FT: Nord Stream 2 to porażka unijnej polityki energetycznej

14 lutego 2019, 14:45 Alert

Nord Stream 2 zapewne powstanie mimo kompromisu zawartego przez instytucje i kraje UE w sprawie dyrektywy gazowej, a Polska, Ukraina i inne państwa słusznie będą czuły, że ich interesy poświęcono na korzyść Berlina i Paryża – ocenia „Financial Times”.

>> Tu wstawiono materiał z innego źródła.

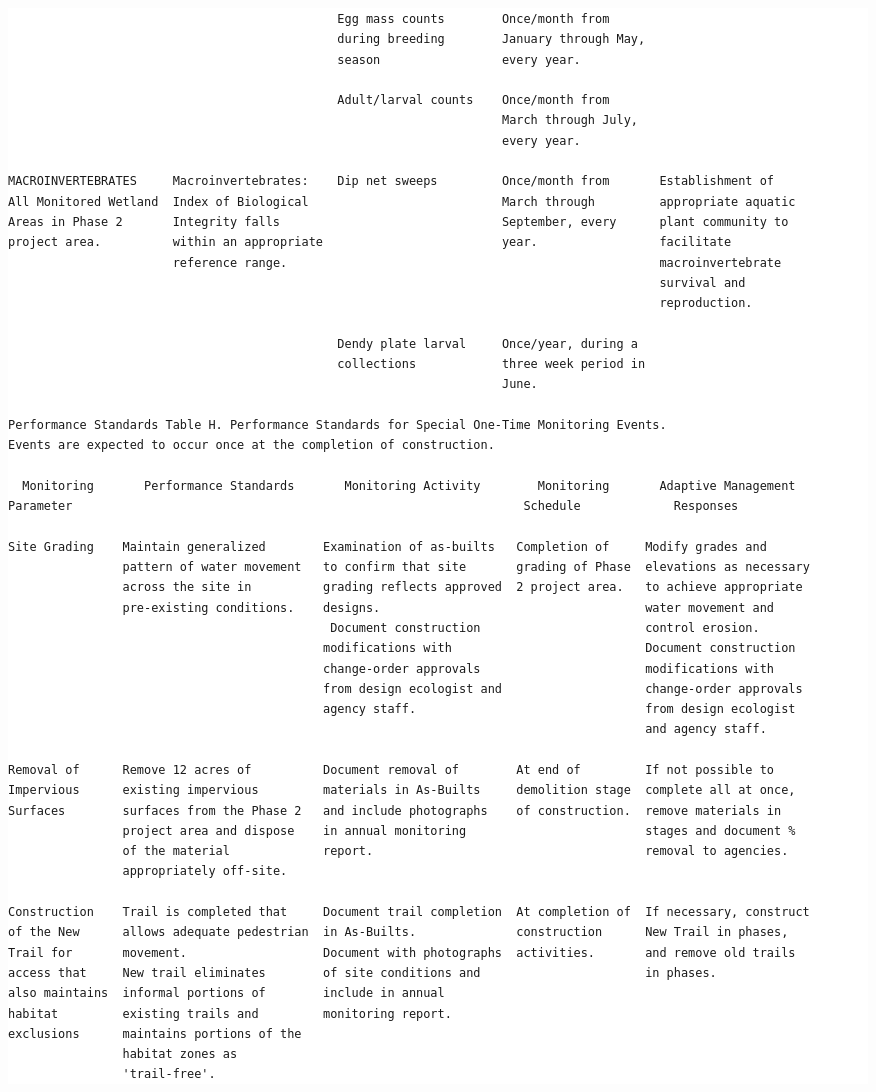                                                   Egg mass counts        Once/month from  
                                                  during breeding        January through May,  
                                                  season                 every year.  
  
                                                  Adult/larval counts    Once/month from  
                                                                         March through July,  
                                                                         every year.  
  
    MACROINVERTEBRATES     Macroinvertebrates:    Dip net sweeps         Once/month from       Establishment of  
    All Monitored Wetland  Index of Biological                           March through         appropriate aquatic  
    Areas in Phase 2       Integrity falls                               September, every      plant community to  
    project area.          within an appropriate                         year.                 facilitate  
                           reference range.                                                    macroinvertebrate  
                                                                                               survival and  
                                                                                               reproduction.  
  
                                                  Dendy plate larval     Once/year, during a  
                                                  collections            three week period in  
                                                                         June.  
  
    Performance Standards Table H. Performance Standards for Special One-Time Monitoring Events.  
    Events are expected to occur once at the completion of construction.  
  
      Monitoring       Performance Standards       Monitoring Activity        Monitoring       Adaptive Management  
    Parameter                                                               Schedule             Responses  
  
    Site Grading    Maintain generalized        Examination of as-builts   Completion of     Modify grades and  
                    pattern of water movement   to confirm that site       grading of Phase  elevations as necessary  
                    across the site in          grading reflects approved  2 project area.   to achieve appropriate  
                    pre-existing conditions.    designs.                                     water movement and  
                                                 Document construction                       control erosion.  
                                                modifications with                           Document construction  
                                                change-order approvals                       modifications with  
                                                from design ecologist and                    change-order approvals  
                                                agency staff.                                from design ecologist  
                                                                                             and agency staff.  
  
    Removal of      Remove 12 acres of          Document removal of        At end of         If not possible to  
    Impervious      existing impervious         materials in As-Builts     demolition stage  complete all at once,  
    Surfaces        surfaces from the Phase 2   and include photographs    of construction.  remove materials in  
                    project area and dispose    in annual monitoring                         stages and document %  
                    of the material             report.                                      removal to agencies.  
                    appropriately off-site.  
  
    Construction    Trail is completed that     Document trail completion  At completion of  If necessary, construct  
    of the New      allows adequate pedestrian  in As-Builts.              construction      New Trail in phases,  
    Trail for       movement.                   Document with photographs  activities.       and remove old trails  
    access that     New trail eliminates        of site conditions and                       in phases.  
    also maintains  informal portions of        include in annual  
    habitat         existing trails and         monitoring report.  
    exclusions      maintains portions of the  
                    habitat zones as  
                    'trail-free'.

Flagi Unii Europejskiej. Fot. pixabay.com
Flagi Unii Europejskiej. Fot. pixabay.com

Zaostrzenie unijnych przepisów dla gazociągów zapewne będzie wymagało zmian przy budowie Nord Stream 2, co nie zmienia faktu, że jest to „rurociąg bez ekonomicznego uzasadnienia” – podkreśla brytyjski dziennik w czwartkowym komentarzu redakcyjnym. „Moskwa w zeszłym tygodniu potwierdziła, że (Nord Stream 2) nie będzie transportował do Europy nowego gazu. Istniejący rurociąg tranzytowy przez terytorium Ukrainy jest w dobrym stanie. Nowa rura (…) pozwoli za to Gazpromowi w znacznej mierze ominąć Ukrainę, co pozbawi Kijów i inne kraje tranzytowe, takie jak Polska, liczonych w miliardach dolarów dochodów z przesyłu gazu” – zauważa gazeta.

Zwraca uwagę, że po ukończeniu Nord Stream 2 Niemcy, gdzie nowy rurociąg kończy bieg, stanie się nowym europejskim hubem dla rosyjskiego gazu, a do tej roli aspirowała dotąd Ukraina. Dzięki nowemu połączeniu gazowemu niemieckie przedsiębiorstwa być może będą płaciły mniej za gaz – pisze „FT” – ale według Niemieckiego Instytutu Badań nad Gospodarką (DIW) Nord Stream 2 „nie jest potrzebny do zabezpieczenia dostaw gazu ziemnego do Niemiec i Europy”, a bazuje na przestarzałych założeniach co do popytu i „nie jest rentownym projektem inwestycyjnym”. Nowy gazociąg „umożliwia Moskwie rozgrywanie krajów europejskich przeciwko sobie” – zaznacza „FT”.

UE i Niemcy liczą, że zmiana przepisów w sprawie gazociągów odwiedzie USA od nałożenia sankcji na europejskie firmy uczestniczące z rosyjskim Gazpromem w budowie Nord Stream 2. W opinii „FT” Waszyngton rzeczywiście powinien wstrzymać się od spełnienia tej groźby – nie z powodu znowelizowanych przepisów UE, lecz dlatego, że amerykańskie sankcje przestały być skoordynowane, a „stały się niespójne i nieproporcjonalnie mocne”.

Gazeta pisze też o „uzasadnionych podejrzeniach”, że USA w sprawie Nord Stream 2 kierują się bardziej chęcią sprzedania Europie własnego gazu skroplonego niż troską o bezpieczeństwo energetyczne Starego Kontynentu. „Do Europy, a nie do USA należy zarządzanie unijną polityką energetyczną. Tym większa szkoda, że UE nie potrafiła dotąd działać w sposób bardziej zgodny i zdecydowany” – ocenia „Financial Times”, dodając, że „Ukraina, Polska i część pozostałych, mniejszych i położonych na wschodzie krajów UE słusznie będzie czuło, że ich interesy zostały poświęcone na korzyść interesów Paryża i Berlina”.